My police flashlight was the Siemens kind we’d used during the war, with a little adjustable metal cowl to conceal the electric bulb from an enemy sniper while you were reading a map at night; more often than not we’d only ever used these cowled flashlights to read a map with a thick greatcoat pulled over our heads. With all this in mind — I kept telling myself that Johann Diesbach was a former Jäger and a formidable adversary, and I certainly hadn’t forgotten the trench mace I’d found in his valise; a man who could pack a weapon like that next to his toothbrush was certainly to be feared — I got down on my knees and, with the flashlight half-buried in the sand, I switched it on for just a second in the hope I might get a better idea of my immediate surroundings. It was as well that I did: in the middle of a substantial cavern a steep stair led down to a lower level; another few steps in the dark and I’d have broken my neck. I left the light on just long enough to calculate the number of steps I’d need to reach the next tunnel and then switched it off again. A minute or two later, I’d negotiated my way across the sandy floor to the opposite wall. Gradually, I reached a second inner chamber and, on the other side of silence, a few stray sounds — a cough, a throat cleared, the scrape of a match, a sigh, lips drawing fiercely on a pipe stem — crept into my empty ears like crepuscular clues.
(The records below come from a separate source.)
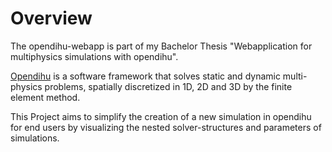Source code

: # Overview
The opendihu-webapp is part of my Bachelor Thesis "Webapplication for multiphysics simulations with opendihu".

[Opendihu](https://github.com/maierbn/opendihu) is a software framework that solves static and dynamic multi-physics problems, spatially discretized in 1D, 2D and 3D by the finite element method.

This Project aims to simplify the creation of a new simulation in opendihu for end users by visualizing the nested solver-structures and parameters of simulations.
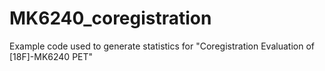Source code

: # MK6240_coregistration
Example code used to generate statistics for "Coregistration Evaluation of [18F]-MK6240 PET"
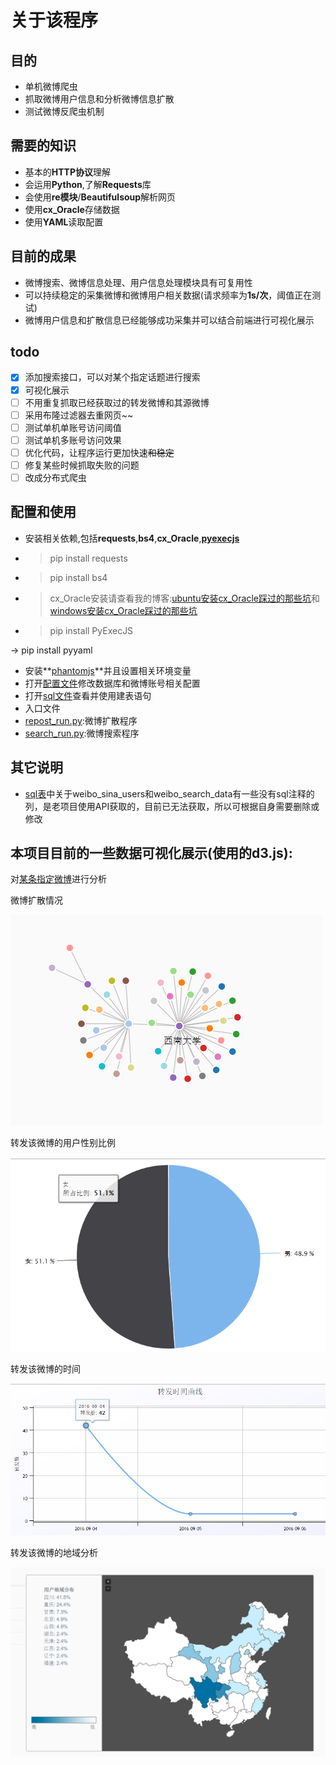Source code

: # 关于该程序
## 目的
- 单机微博爬虫
- 抓取微博用户信息和分析微博信息扩散
- 测试微博反爬虫机制

## 需要的知识
- 基本的**HTTP协议**理解
- 会运用**Python**,了解**Requests**库
- 会使用**re模块**/**Beautifulsoup**解析网页
- 使用**cx_Oracle**存储数据
- 使用**YAML**读取配置

## 目前的成果
- 微博搜索、微博信息处理、用户信息处理模块具有可复用性
- 可以持续稳定的采集微博和微博用户相关数据(请求频率为**1s/次**，阈值正在测试)
- 微博用户信息和扩散信息已经能够成功采集并可以结合前端进行可视化展示

## todo
-[x] 添加搜索接口，可以对某个指定话题进行搜索
-[x] 可视化展示
-[ ] 不用重复抓取已经获取过的转发微博和其源微博
-[ ] 采用布隆过滤器去重网页~~
-[ ] 测试单机单账号访问阈值
-[ ] 测试单机多账号访问效果
-[ ] 优化代码，让程序运行更加快速~~和稳定~~
-[ ] 修复某些时候抓取失败的问题
-[ ] 改成分布式爬虫

## 配置和使用
- 安装相关依赖,包括**requests**,**bs4**,**cx_Oracle**,**[pyexecjs](https://github.com/doloopwhile/PyExecJS)**

 - > pip install requests

 - > pip install bs4

 - > cx_Oracle安装请查看我的博客:[ubuntu安装cx_Oracle踩过的那些坑](http://www.rookiefly.cn/detail/79)和[windows安装cx_Oracle踩过的那些坑](http://www.rookiefly.cn/detail/69)

 - > pip install PyExecJS
 
 -> pip install pyyaml

- 安装**[phantomjs](http://phantomjs.org/)**并且设置相关环境变量
- 打开[配置文件](./config/get_config.py)修改数据库和微博账号相关配置
- 打开[sql文件](./config/sql/spider.sql)查看并使用建表语句
- 入口文件 
 - [repost_run.py](./repost_run.py):微博扩散程序
 - [search_run.py](./search_run.py):微博搜索程序

## 其它说明
- [sql表](./config/sql/spider.sql)中关于weibo_sina_users和weibo_search_data有一些没有sql注释的列，是老项目使用API获取的，目前已无法获取，所以可根据自身需要删除或修改

## 本项目目前的一些数据可视化展示(使用的**d3.js**):
对[某条指定微博](http://weibo.com/1973665271/E6HiqDiCg?refer_flag=1001030103_&type=comment#_rnd1473216182746)进行分析

微博扩散情况

![微博扩散](./img/kuosan.png)

转发该微博的用户性别比例

![用户性别比例](./img/sex.png)

转发该微博的时间

![转发曲线](./img/reposttime.png)

转发该微博的地域分析

![转发地域](./img/diyu.png)
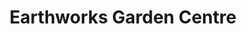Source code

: ---
title: "Earthworks Garden Centre"
url: /chatham/earthworks-garden-centre/
shop: garden centre
---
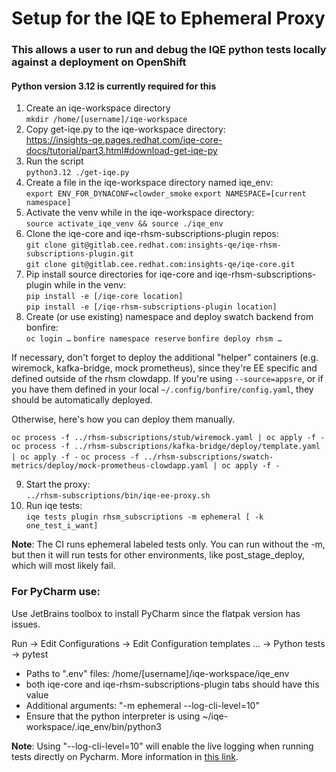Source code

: # Setup for the IQE to Ephemeral Proxy

### This allows a user to run and debug the IQE python tests locally against a deployment on OpenShift
#### Python version 3.12 is currently required for this

1. Create an iqe-workspace directory  
`mkdir /home/[username]/iqe-workspace`
2. Copy get-iqe.py to the iqe-workspace directory:  
https://insights-qe.pages.redhat.com/iqe-core-docs/tutorial/part3.html#download-get-iqe-py
3. Run the script  
`python3.12 ./get-iqe.py`
4. Create a file in the iqe-workspace directory named iqe_env:  
`export ENV_FOR_DYNACONF=clowder_smoke`
`export NAMESPACE=[current namespace]`    
5. Activate the venv while in the iqe-workspace directory:  
`source activate_iqe_venv && source ./iqe_env`  
6. Clone the iqe-core and iqe-rhsm-subscriptions-plugin repos:  
`git clone git@gitlab.cee.redhat.com:insights-qe/iqe-rhsm-subscriptions-plugin.git`  
`git clone git@gitlab.cee.redhat.com:insights-qe/iqe-core.git`  
7. Pip install source directories for iqe-core and iqe-rhsm-subscriptions-plugin while in the venv:  
`pip install -e [/iqe-core location]`  
`pip install -e [/iqe-rhsm-subscriptions-plugin location]`
8. Create (or use existing) namespace and deploy swatch backend from bonfire:  
`oc login …`
`bonfire namespace reserve`
`bonfire deploy rhsm …`

If necessary, don't forget to deploy the additional "helper" containers (e.g. wiremock, kafka-bridge, mock prometheus), since they're EE specific and defined outside of the rhsm clowdapp.  If you're using `--source=appsre`, or if you have them defined in your local `~/.config/bonfire/config.yaml`, they should be automatically deployed.

Otherwise, here's how you can deploy them manually.

`oc process -f ../rhsm-subscriptions/stub/wiremock.yaml | oc apply -f -`
`oc process -f ../rhsm-subscriptions/kafka-bridge/deploy/template.yaml | oc apply -f -`
`oc process -f ../rhsm-subscriptions/swatch-metrics/deploy/mock-prometheus-clowdapp.yaml | oc apply -f -`

9. Start the proxy:  
`../rhsm-subscriptions/bin/iqe-ee-proxy.sh`
10. Run iqe tests:  
`iqe tests plugin rhsm_subscriptions -m ephemeral [ -k one_test_i_want]`

**Note**: The CI runs ephemeral labeled tests only. You can run without the -m, but then it will run tests for other environments, like post_stage_deploy, which will most likely fail.

### For PyCharm use:  
Use JetBrains toolbox to install PyCharm since the flatpak version has issues.

Run -> Edit Configurations -> Edit Configuration templates ... -> Python tests -> pytest  
- Paths to ".env" files: /home/[username]/iqe-workspace/iqe_env 
- both iqe-core and iqe-rhsm-subscriptions-plugin tabs should have this value
- Additional arguments: "-m ephemeral --log-cli-level=10"
- Ensure that the python interpreter is using ~/iqe-workspace/.iqe_env/bin/python3

**Note**: Using "--log-cli-level=10" will enable the live logging when running tests directly on Pycharm. More information in [this link](https://docs.pytest.org/en/latest/how-to/logging.html#live-logs).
Then, at the very edge of the darkness, black became a violet gray, and with eyes straining for something to see, the way my lungs would have needed oxygen, I saw the pale beginning of what might have been light. I took a few more tentative steps, and gradually the unfocused blur grew stronger, shifting like something that was almost alive until I perceived that it was the guttering, quiet flame of a very small candle. I lifted my gun to my face, thumbed back the hammer, slipped off the safety, and poked my head around the corner of the wall.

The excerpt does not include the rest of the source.